Saved data entries:

+ + + + +

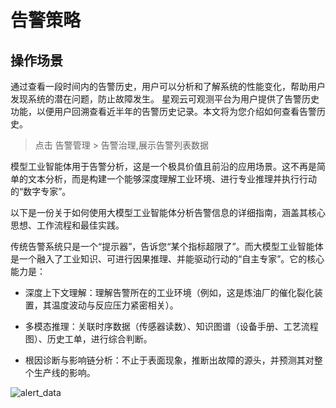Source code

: # 告警策略

## 操作场景

通过查看一段时间内的告警历史，用户可以分析和了解系统的性能变化，帮助用户发现系统的潜在问题，防止故障发生。
星观云可观测平台为用户提供了告警历史功能，以便用户回溯查看近半年的告警历史记录。本文将为您介绍如何查看告警历史。

 > 点击 告警管理 > 告警治理,展示告警列表数据

模型工业智能体用于告警分析，这是一个极具价值且前沿的应用场景。这不再是简单的文本分析，而是构建一个能够深度理解工业环境、进行专业推理并执行行动的“数字专家”。

以下是一份关于如何使用大模型工业智能体分析告警信息的详细指南，涵盖其核心思想、工作流程和最佳实践。

传统告警系统只是一个“提示器”，告诉您“某个指标超限了”。而大模型工业智能体是一个融入了工业知识、可进行因果推理、并能驱动行动的“自主专家”。它的核心能力是：

 - 深度上下文理解：理解告警所在的工业环境（例如，这是炼油厂的催化裂化装置，其温度波动与反应压力紧密相关）。

 - 多模态推理：关联时序数据（传感器读数）、知识图谱（设备手册、工艺流程图）、历史工单，进行综合判断。

 - 根因诊断与影响链分析：不止于表面现象，推断出故障的源头，并预测其对整个生产线的影响。


![alert_data](/doc/assets/img/alert/alert_data.png)


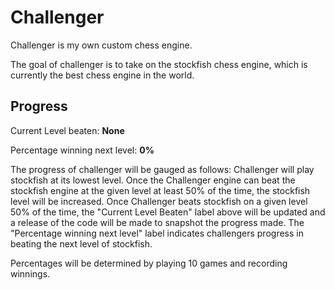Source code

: # Challenger

Challenger is my own custom chess engine.

The goal of challenger is to take on the stockfish chess engine, which is currently the best chess engine in the world.

## Progress

Current Level beaten: **None**

Percentage winning next level: **0%**
 
The progress of challenger will be gauged as follows: Challenger will play stockfish at its lowest level. Once the Challenger engine can beat the stockfish engine at the given level at least 50% of the time, the stockfish level will be increased. 
Once Challenger beats stockfish on a given level 50% of the time, the "Current Level Beaten" label above will be updated and a release of the code will be made to snapshot the progress made.
The "Percentage winning next level" label indicates challengers progress in beating the next level of stockfish.

Percentages will be determined by playing 10 games and recording winnings.

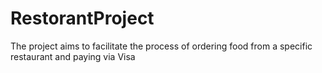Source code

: # RestorantProject

The project aims to facilitate the process of ordering food from a specific restaurant and paying via Visa
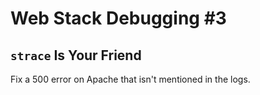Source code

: # Web Stack Debugging #3

## `strace` Is Your Friend
Fix a 500 error on Apache that isn't mentioned in the logs.
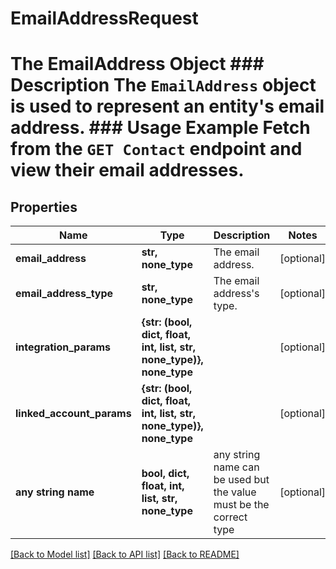 # EmailAddressRequest

# The EmailAddress Object ### Description The `EmailAddress` object is used to represent an entity's email address. ### Usage Example Fetch from the `GET Contact` endpoint and view their email addresses.

## Properties

| Name                      | Type                                                                 | Description                                                        | Notes      |
| ------------------------- | -------------------------------------------------------------------- | ------------------------------------------------------------------ | ---------- |
| **email_address**         | **str, none_type**                                                   | The email address.                                                 | [optional] |
| **email_address_type**    | **str, none_type**                                                   | The email address&#39;s type.                                      | [optional] |
| **integration_params**    | **{str: (bool, dict, float, int, list, str, none_type)}, none_type** |                                                                    | [optional] |
| **linked_account_params** | **{str: (bool, dict, float, int, list, str, none_type)}, none_type** |                                                                    | [optional] |
| **any string name**       | **bool, dict, float, int, list, str, none_type**                     | any string name can be used but the value must be the correct type | [optional] |

[[Back to Model list]](../README.md#documentation-for-models) [[Back to API list]](../README.md#documentation-for-api-endpoints) [[Back to README]](../README.md)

+ + + + +

### WORK ITEM:
The entries above need to be repeated in full, word for word. Skip the images.

### EXERCISE SOLUTION:
Source code

: # 告警策略

## 操作场景

通过查看一段时间内的告警历史，用户可以分析和了解系统的性能变化，帮助用户发现系统的潜在问题，防止故障发生。
星观云可观测平台为用户提供了告警历史功能，以便用户回溯查看近半年的告警历史记录。本文将为您介绍如何查看告警历史。

 > 点击 告警管理 > 告警治理,展示告警列表数据

模型工业智能体用于告警分析，这是一个极具价值且前沿的应用场景。这不再是简单的文本分析，而是构建一个能够深度理解工业环境、进行专业推理并执行行动的“数字专家”。

以下是一份关于如何使用大模型工业智能体分析告警信息的详细指南，涵盖其核心思想、工作流程和最佳实践。

传统告警系统只是一个“提示器”，告诉您“某个指标超限了”。而大模型工业智能体是一个融入了工业知识、可进行因果推理、并能驱动行动的“自主专家”。它的核心能力是：

 - 深度上下文理解：理解告警所在的工业环境（例如，这是炼油厂的催化裂化装置，其温度波动与反应压力紧密相关）。

 - 多模态推理：关联时序数据（传感器读数）、知识图谱（设备手册、工艺流程图）、历史工单，进行综合判断。

 - 根因诊断与影响链分析：不止于表面现象，推断出故障的源头，并预测其对整个生产线的影响。


![alert_data](/doc/assets/img/alert/alert_data.png)


Source code

: # Challenger

Challenger is my own custom chess engine.

The goal of challenger is to take on the stockfish chess engine, which is currently the best chess engine in the world.

## Progress

Current Level beaten: **None**

Percentage winning next level: **0%**
 
The progress of challenger will be gauged as follows: Challenger will play stockfish at its lowest level. Once the Challenger engine can beat the stockfish engine at the given level at least 50% of the time, the stockfish level will be increased. 
Once Challenger beats stockfish on a given level 50% of the time, the "Current Level Beaten" label above will be updated and a release of the code will be made to snapshot the progress made.
The "Percentage winning next level" label indicates challengers progress in beating the next level of stockfish.

Percentages will be determined by playing 10 games and recording winnings.

Source code

: # RestorantProject

The project aims to facilitate the process of ordering food from a specific restaurant and paying via Visa
Source code

: # Web Stack Debugging #3

## `strace` Is Your Friend
Fix a 500 error on Apache that isn't mentioned in the logs.
 # EmailAddressRequest

# The EmailAddress Object ### Description The `EmailAddress` object is used to represent an entity's email address. ### Usage Example Fetch from the `GET Contact` endpoint and view their email addresses.

## Properties

| Name                      | Type                                                                 | Description                                                        | Notes      |
| ------------------------- | -------------------------------------------------------------------- | ------------------------------------------------------------------ | ---------- |
| **email_address**         | **str, none_type**                                                   | The email address.                                                 | [optional] |
| **email_address_type**    | **str, none_type**                                                   | The email address&#39;s type.                                      | [optional] |
| **integration_params**    | **{str: (bool, dict, float, int, list, str, none_type)}, none_type** |                                                                    | [optional] |
| **linked_account_params** | **{str: (bool, dict, float, int, list, str, none_type)}, none_type** |                                                                    | [optional] |
| **any string name**       | **bool, dict, float, int, list, str, none_type**                     | any string name can be used but the value must be the correct type | [optional] |

[[Back to Model list]](../README.md#documentation-for-models) [[Back to API list]](../README.md#documentation-for-api-endpoints) [[Back to README]](../README.md)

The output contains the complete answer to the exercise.